## YOUR GOAL
Determine how many lines in the entries below include the word "through", and reply with that number alone.

*** EXERCISE INPUT Section Begins ***

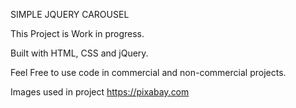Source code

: SIMPLE JQUERY CAROUSEL

This Project is Work in progress.

Built with HTML, CSS and jQuery.

Feel Free to use code in commercial and non-commercial projects.

Images used in project https://pixabay.com
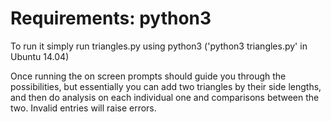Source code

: # Requirements: python3

To run it simply run triangles.py using python3 ('python3 triangles.py' in Ubuntu 14.04)

Once running the on screen prompts should guide you through the possibilities, but essentially you can add two triangles
by their side lengths, and then do analysis on each individual one and comparisons between the two. Invalid entries
will raise errors.
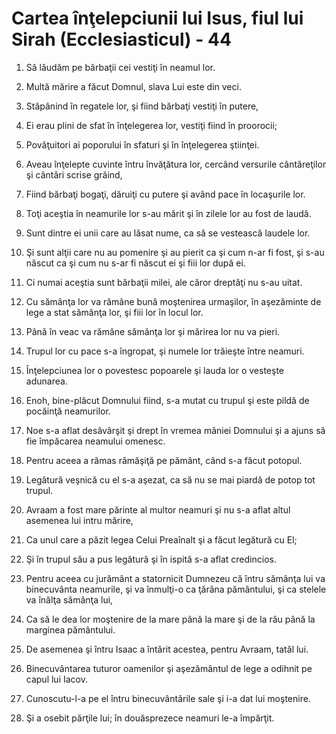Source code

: # Cartea &#238;n&#355;elepciunii lui Isus, fiul lui Sirah (Ecclesiasticul) - 44

1. Să lăudăm pe bărbaţii cei vestiţi în neamul lor. 

2. Multă mărire a făcut Domnul, slava Lui este din veci. 

3. Stăpânind în regatele lor, şi fiind bărbaţi vestiţi în putere, 

4. Ei erau plini de sfat în înţelegerea lor, vestiţi fiind în proorocii; 

5. Povăţuitori ai poporului în sfaturi şi în înţelegerea ştiinţei. 

6. Aveau înţelepte cuvinte întru învăţătura lor, cercând versurile cântăreţilor şi cântări scrise grăind, 

7. Fiind bărbaţi bogaţi, dăruiţi cu putere şi având pace în locaşurile lor. 

8. Toţi aceştia în neamurile lor s-au mărit şi în zilele lor au fost de laudă. 

9. Sunt dintre ei unii care au lăsat nume, ca să se vestească laudele lor. 

10. Şi sunt alţii care nu au pomenire şi au pierit ca şi cum n-ar fi fost, şi s-au născut ca şi cum nu s-ar fi născut ei şi fiii lor după ei. 

11. Ci numai aceştia sunt bărbaţii milei, ale căror dreptăţi nu s-au uitat. 

12. Cu sămânţa lor va rămâne bună moştenirea urmaşilor, în aşezăminte de lege a stat sămânţa lor, şi fiii lor în locul lor. 

13. Până în veac va rămâne sămânţa lor şi mărirea lor nu va pieri. 

14. Trupul lor cu pace s-a îngropat, şi numele lor trăieşte între neamuri. 

15. Înţelepciunea lor o povestesc popoarele şi lauda lor o vesteşte adunarea. 

16. Enoh, bine-plăcut Domnului fiind, s-a mutat cu trupul şi este pildă de pocăinţă neamurilor. 

17. Noe s-a aflat desăvârşit şi drept în vremea mâniei Domnului şi a ajuns să fie împăcarea neamului omenesc. 

18. Pentru aceea a rămas rămăşiţă pe pământ, când s-a făcut potopul. 

19. Legătură veşnică cu el s-a aşezat, ca să nu se mai piardă de potop tot trupul. 

20. Avraam a fost mare părinte al multor neamuri şi nu s-a aflat altul asemenea lui intru mărire, 

21. Ca unul care a păzit legea Celui Preaînalt şi a făcut legătură cu El; 

22. Şi în trupul său a pus legătură şi în ispită s-a aflat credincios. 

23. Pentru aceea cu jurământ a statornicit Dumnezeu că întru sămânţa lui va binecuvânta neamurile, şi va înmulţi-o ca ţărâna pământului, şi ca stelele va înălţa sămânţa lui, 

24. Ca să le dea lor moştenire de la mare până la mare şi de la râu până la marginea pământului. 

25. De asemenea şi întru Isaac a întărit acestea, pentru Avraam, tatăl lui. 

26. Binecuvântarea tuturor oamenilor şi aşezământul de lege a odihnit pe capul lui Iacov. 

27. Cunoscutu-l-a pe el întru binecuvântările sale şi i-a dat lui moştenire. 

28. Şi a osebit părţile lui; în douăsprezece neamuri le-a împărţit. 

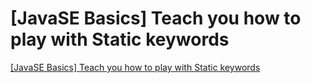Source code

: # [JavaSE Basics] Teach you how to play with Static keywords
[[JavaSE Basics] Teach you how to play with Static keywords](https://aiwithcloud.com/2022/09/16/javase_basics_teach_you_how_to_play_with_static_keywords/)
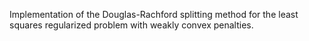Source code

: Implementation of the Douglas-Rachford splitting method for the least squares regularized problem with weakly convex penalties.
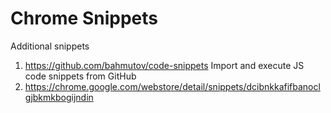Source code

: # Chrome Snippets
Additional snippets
1. https://github.com/bahmutov/code-snippets
Import and execute JS code snippets from GitHub
1. https://chrome.google.com/webstore/detail/snippets/dcibnkkafifbanoclgjbkmkbogijndin
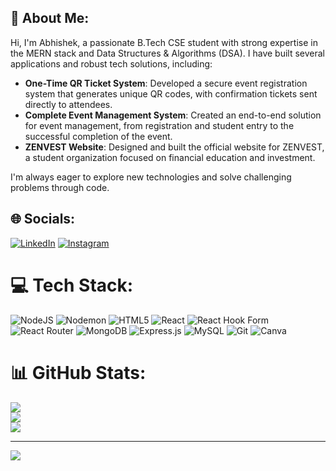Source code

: ## 💫 About Me:

Hi, I'm Abhishek, a passionate B.Tech CSE student with strong expertise in the MERN stack and Data Structures & Algorithms (DSA). I have built several applications and robust tech solutions, including:

- **One-Time QR Ticket System**: Developed a secure event registration system that generates unique QR codes, with confirmation tickets sent directly to attendees.
- **Complete Event Management System**: Created an end-to-end solution for event management, from registration and student entry to the successful completion of the event.
- **ZENVEST Website**: Designed and built the official website for ZENVEST, a student organization focused on financial education and investment.

I'm always eager to explore new technologies and solve challenging problems through code.



## 🌐 Socials:
[![LinkedIn](https://img.shields.io/badge/LinkedIn-%230077B5.svg?logo=linkedin&logoColor=white)](https://linkedin.com/in/iamabhi0619) [![Instagram](https://img.shields.io/badge/Instagram-%23E4405F.svg?logo=Instagram&logoColor=white)](https://instagram.com/_kumar._.abhishek) 

# 💻 Tech Stack:
![NodeJS](https://img.shields.io/badge/node.js-6DA55F?style=for-the-badge&logo=node.js&logoColor=white) ![Nodemon](https://img.shields.io/badge/NODEMON-%23323330.svg?style=for-the-badge&logo=nodemon&logoColor=%BBDEAD) ![HTML5](https://img.shields.io/badge/html5-%23E34F26.svg?style=for-the-badge&logo=html5&logoColor=white) ![React](https://img.shields.io/badge/react-%2320232a.svg?style=for-the-badge&logo=react&logoColor=%2361DAFB) ![React Hook Form](https://img.shields.io/badge/React%20Hook%20Form-%23EC5990.svg?style=for-the-badge&logo=reacthookform&logoColor=white) ![React Router](https://img.shields.io/badge/React_Router-CA4245?style=for-the-badge&logo=react-router&logoColor=white) ![MongoDB](https://img.shields.io/badge/MongoDB-%234ea94b.svg?style=for-the-badge&logo=mongodb&logoColor=white) ![Express.js](https://img.shields.io/badge/express.js-%23404d59.svg?style=for-the-badge&logo=express&logoColor=%2361DAFB) ![MySQL](https://img.shields.io/badge/mysql-4479A1.svg?style=for-the-badge&logo=mysql&logoColor=white) ![Git](https://img.shields.io/badge/git-%23F05033.svg?style=for-the-badge&logo=git&logoColor=white) ![Canva](https://img.shields.io/badge/Canva-%2300C4CC.svg?style=for-the-badge&logo=Canva&logoColor=white)
# 📊 GitHub Stats:
![](https://github-readme-stats.vercel.app/api?username=iamabhi0619&theme=dark&hide_border=false&include_all_commits=true&count_private=true)<br/>
![](https://github-readme-streak-stats.herokuapp.com/?user=iamabhi0619&theme=dark&hide_border=false)<br/>
![](https://github-readme-stats.vercel.app/api/top-langs/?username=iamabhi0619&theme=dark&hide_border=false&include_all_commits=true&count_private=true&layout=compact)

---
[![](https://visitcount.itsvg.in/api?id=iamabhi0619&icon=0&color=0)](https://visitcount.itsvg.in)

<!-- Proudly created with GPRM ( https://gprm.itsvg.in ) -->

*** EXERCISE INPUT Section Ends ***

## ANSWER FOR THIS EXERCISE
2